Rock/Creek racer Tom Sell, on Trail Running
I love being on trails, there is nothing like it. I feel so alive running along the ever changing terrain, scrambling over roots, rocks and fallen trees. Catching sight of deer, getting muddy, crossing streams and dodging limbs are some of the things that make it anything but boring.
99% of my running and riding mileage nowadays is done off road. I find the trails to be more forgiving on my joints and a pleasant escape from my day to day hectic world i.e. no cars- no people. I often zip along totally absorbed in my tranquil surroundings unable to think about anything but the sights and sounds of my own labored breathing. What an escape from reality.
Running on trails is very different from running on roads so I thought I would put together a few tips for the newbie trail runner.
2 types of trail runners
In trail running there exists two types of trail runners-those who have fallen and those who will fall. Somewhere, some place there is a root, rut, or rock that is just dying to grab your foot. Know that you will fall and just hope that there will be no trip to the emergency room to accompany your fall. I am in the category of having gone down –too many times to count with the worst being a few stitches. Most of my falls results in some bruises and minor blood shed-just enough to let you know you are alive. When you do fall try to go with the fall and do not tense up too much.
Invest in some good trail shoes. I am partial to Salomon Crossmax1 but La Sportiva, North Face, and Montrail all make great shoes as well. I am not personally a fan of the minimalist trend when it comes to trail shoes but that’s just me. Everybody has a different preference. I prefer a big beefy shoe with giant lugs to provide protection around and under my foot. I have worn shoes all my life so therefore my feet expect to be pampered with lots of protection.
I have become very accustomed to running with a hand held bottle pretty much anytime I run. Ultimate Direction makes several different sizes and colors. The obvious beauty of carrying a hand held is you can sip often, staying fueled/hydrated. The hidden plus is that you will have a built in shock absorber when you go down (see two types of trail runners above). Don’t be shocked as you fall on your hand held to see the top fly off as a result of your impact with the ground.
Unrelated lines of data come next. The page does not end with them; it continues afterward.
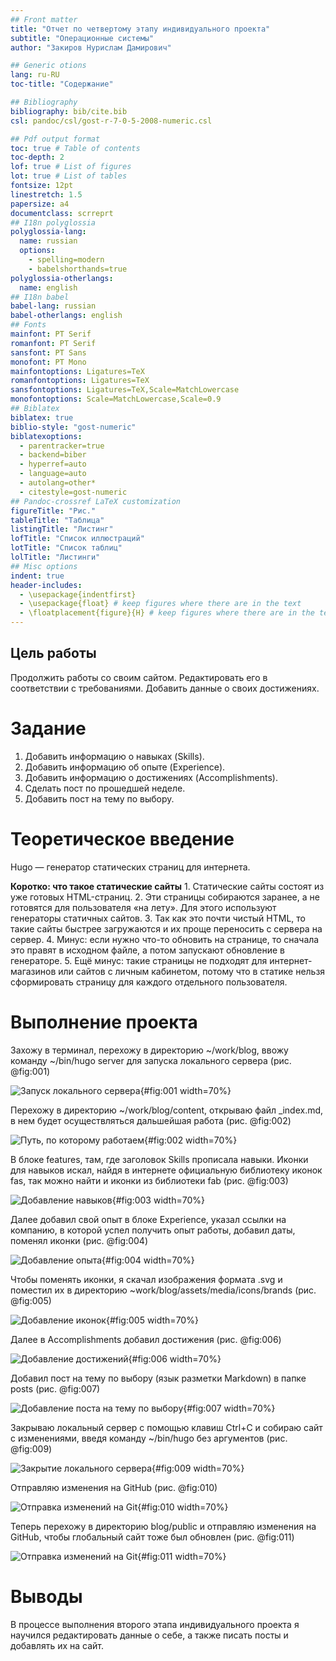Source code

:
 ```yaml
---
## Front matter
title: "Отчет по четвертому этапу индивидуального проекта"
subtitle: "Операционные системы"
author: "Закиров Нурислам Дамирович"

## Generic otions
lang: ru-RU
toc-title: "Содержание"

## Bibliography
bibliography: bib/cite.bib
csl: pandoc/csl/gost-r-7-0-5-2008-numeric.csl

## Pdf output format
toc: true # Table of contents
toc-depth: 2
lof: true # List of figures
lot: true # List of tables
fontsize: 12pt
linestretch: 1.5
papersize: a4
documentclass: scrreprt
## I18n polyglossia
polyglossia-lang:
  name: russian
  options:
	- spelling=modern
	- babelshorthands=true
polyglossia-otherlangs:
  name: english
## I18n babel
babel-lang: russian
babel-otherlangs: english
## Fonts
mainfont: PT Serif
romanfont: PT Serif
sansfont: PT Sans
monofont: PT Mono
mainfontoptions: Ligatures=TeX
romanfontoptions: Ligatures=TeX
sansfontoptions: Ligatures=TeX,Scale=MatchLowercase
monofontoptions: Scale=MatchLowercase,Scale=0.9
## Biblatex
biblatex: true
biblio-style: "gost-numeric"
biblatexoptions:
  - parentracker=true
  - backend=biber
  - hyperref=auto
  - language=auto
  - autolang=other*
  - citestyle=gost-numeric
## Pandoc-crossref LaTeX customization
figureTitle: "Рис."
tableTitle: "Таблица"
listingTitle: "Листинг"
lofTitle: "Список иллюстраций"
lotTitle: "Список таблиц"
lolTitle: "Листинги"
## Misc options
indent: true
header-includes:
  - \usepackage{indentfirst}
  - \usepackage{float} # keep figures where there are in the text
  - \floatplacement{figure}{H} # keep figures where there are in the text
---
```


## Цель работы

Продолжить работы со своим сайтом. Редактировать его в соответствии с требованиями. Добавить данные о своих достижениях.

# Задание

1. Добавить информацию о навыках (Skills).
2. Добавить информацию об опыте (Experience).
3. Добавить информацию о достижениях (Accomplishments).
4. Сделать пост по прошедшей неделе.
5. Добавить пост на тему по выбору.


# Теоретическое введение

Hugo — генератор статических страниц для интернета.

**Коротко: что такое статические сайты**
    1. Статические сайты состоят из уже готовых HTML-страниц.
    2. Эти страницы собираются заранее, а не готовятся для пользователя «на лету». Для этого используют генераторы статичных сайтов.
    3. Так как это почти чистый HTML, то такие сайты быстрее загружаются и их проще переносить с сервера на сервер.
    4. Минус: если нужно что-то обновить на странице, то сначала это правят в исходном файле, а потом запускают обновление в генераторе.
    5. Ещё минус: такие страницы не подходят для интернет-магазинов или сайтов с личным кабинетом, потому что в статике нельзя сформировать страницу для каждого отдельного пользователя.


# Выполнение проекта

Захожу в терминал, перехожу в директорию ~/work/blog, ввожу команду ~/bin/hugo server для запуска локального сервера (рис. @fig:001)

![Запуск локального сервера](image/1.png){#fig:001 width=70%}

Перехожу в директорию ~/work/blog/content, открываю файл _index.md, в нем будет осуществляться дальшейшая работа (рис. @fig:002)

![Путь, по которому работаем](image/2.png){#fig:002 width=70%}

В блоке features, там, где заголовок Skills прописала навыки. Иконки для навыков искал, найдя в интернете официальную библиотеку иконок fas, так можно найти и иконки из библиотеки fab (рис. @fig:003)

![Добавление навыков](image/3.png){#fig:003 width=70%}

Далее добавил свой опыт в блоке Experience, указал ссылки на компанию, в которой успел получить опыт работы, добавил даты, поменял иконки (рис. @fig:004)

![Добавление опыта](image/4.png){#fig:004 width=70%}

Чтобы поменять иконки, я скачал изображения формата .svg и поместил их в директорию ~work/blog/assets/media/icons/brands (рис. @fig:005)

![Добавление иконок](image/5.png){#fig:005 width=70%}

Далее в Accomplishments добавил достижения (рис. @fig:006)

![Добавление достижений](image/6.png){#fig:006 width=70%}

Добавил пост на тему по выбору (язык разметки Markdown) в папке posts (рис. @fig:007)

![Добавление поста на тему по выбору](image/7.png){#fig:007 width=70%}

Закрываю локальный сервер с помощью клавиш Ctrl+C и собираю сайт с изменениями, введя команду ~/bin/hugo без аргументов (рис. @fig:009)

![Закрытие локального сервера](image/8.png){#fig:009 width=70%}

Отправляю изменения на GitHub (рис. @fig:010)

![Отправка изменений на Git](image/9.png){#fig:010 width=70%}

Теперь перехожу в директорию blog/public и отправляю изменения на GitHub, чтобы глобальный сайт тоже был обновлен (рис. @fig:011)

![Отправка изменений на Git](image/10.png){#fig:011 width=70%}

# Выводы

В процессе выполнения второго этапа индивидуального проекта я научилcя редактировать данные о себе, а также писать посты и добавлять их на сайт.
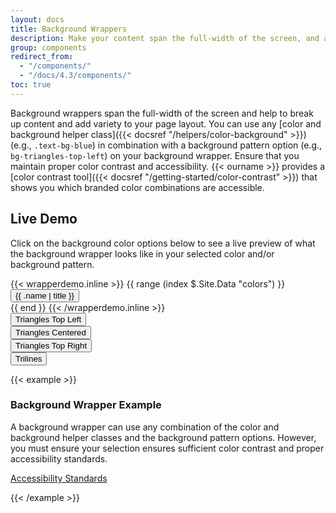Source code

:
 ```yaml
---
layout: docs
title: Background Wrappers
description: Make your content span the full-width of the screen, and add an optional background color or background pattern.<br><span class="badge badge-az-custom mt-3">Custom Arizona Bootstrap Component</span>
group: components
redirect_from:
  - "/components/"
  - "/docs/4.3/components/"
toc: true
---
```


Background wrappers span the full-width of the screen and help to break up content and add variety to your page layout. You can use any [color and background helper class]({{< docsref "/helpers/color-background" >}}) (e.g., `.text-bg-blue`) in combination with a background pattern option (e.g., `bg-triangles-top-left`) on your background wrapper. Ensure that you maintain proper color contrast and accessibility. {{< ourname >}} provides a [color contrast tool]({{< docsref "/getting-started/color-contrast" >}}) that shows you which branded color combinations are accessible.

## Live Demo

Click on the background color options below to see a live preview of what the background wrapper looks like in your selected color and/or background pattern.

<div class="row mb-3">
  {{< wrapperdemo.inline >}}
  {{ range (index $.Site.Data "colors") }}
  <div class="col-6 col-md-4 col-lg-3 col-xl-2 mt-3">
    <button id="background-wrapper-btn-{{ .name }}" data-bgcolor="{{ .name }}" class="btn d-block w-100 px-2 btn-background-wrapper-demo {{ if eq .name "chili" }}btn-red{{ else if eq .name "blue" }}btn-blue{{ else }}text-bg-{{ .name }}{{ end }}">{{ .name | title }}</button>
  </div>
  {{ end }}
  {{< /wrapperdemo.inline >}}
</div>
<div class="row mb-4 pt-0 pb-4 pt-xl-4 bg-gray-100 bg-triangles-centered">
  <div class="col-6 col-lg-4 col-xl-3 mt-3 mt-xl-0">
    <button id="triangles-background-btn-top-left" data-triangles="triangles-top-left" class="btn d-block w-100 btn-outline-blue btn-triangle-background-demo">Triangles Top Left</button>
  </div>
  <div class="col-6 col-lg-4 col-xl-3 mt-3 mt-xl-0">
    <button id="triangles-background-btn-centered" data-triangles="triangles-centered" class="btn d-block w-100 btn-outline-blue btn-triangle-background-demo">Triangles Centered</button>
  </div>
  <div class="col-6 col-lg-4 col-xl-3 mt-3 mt-xl-0">
    <button id="triangles-background-btn-top-right" data-triangles="triangles-top-right" class="btn d-block w-100 btn-outline-blue btn-triangle-background-demo">Triangles Top Right</button>
  </div>
  <div class="col-6 col-lg-4 col-xl-3 mt-3 mt-xl-0">
    <button id="triangles-background-btn-trilines" data-triangles="trilines" class="btn d-block w-100 btn-outline-blue btn-triangle-background-demo">Trilines</button>
  </div>
</div>

{{< example >}}
<div class="background-wrapper" id="background-wrapper-live-demo">
  <div class="container">
    <div class="row">
      <div class="col-12 text-center">
        <h3>Background Wrapper Example</h3>
        <p>A background wrapper can use any combination of the color and background helper classes and the background pattern options. However, you must ensure your selection ensures sufficient color contrast and proper accessibility standards.</p>
        <p><a href="https://itaccessibility.arizona.edu/guidelines/standards" class="btn btn-blue" target="_blank">Accessibility Standards</a></p>
      </div>
    </div>
  </div>
</div>
{{< /example >}}

<!-- Include JavaScript for Background Wrapper demo -->
<script defer src="{{< docsrefazold `/assets/js/background-wrapper-demo.js` >}}"></script>
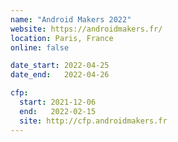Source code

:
 ```yaml
---
name: "Android Makers 2022"
website: https://androidmakers.fr/
location: Paris, France
online: false

date_start: 2022-04-25
date_end:   2022-04-26

cfp:
  start: 2021-12-06
  end:   2022-02-15
  site: http://cfp.androidmakers.fr
---
```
When you trail run you may go long periods of time without seeing other people which is not so bad, but in case you become lost, injured or otherwise incapacitated you need to know people will try to come find. Let someone reliable and trustworthy (not your ex-wife) know how long you will be gone and where you are going. It may not be a bad idea to carry your cell phone, just be aware that it does not have quite the same kind of shock absorbing qualities as a hand held bottle when you fall.
Visor or hat
This is purely a suggestion by I prefer wearing a visor/hat when I run. I find that having a slick dome promotes sweat to run into my eyes. Wearing a visor will direct sweat away from my eyes as well as act as a so called brush guard keeping branches away from my eyes while running. I have found wearing sunglasses is tough with the ever changing light conditions, but a visor can limit the sunlight if you hit an unshaded area. Rock Creek has a great logo Headsweats visor that is very stylish off the trail as well. (Shameless plug).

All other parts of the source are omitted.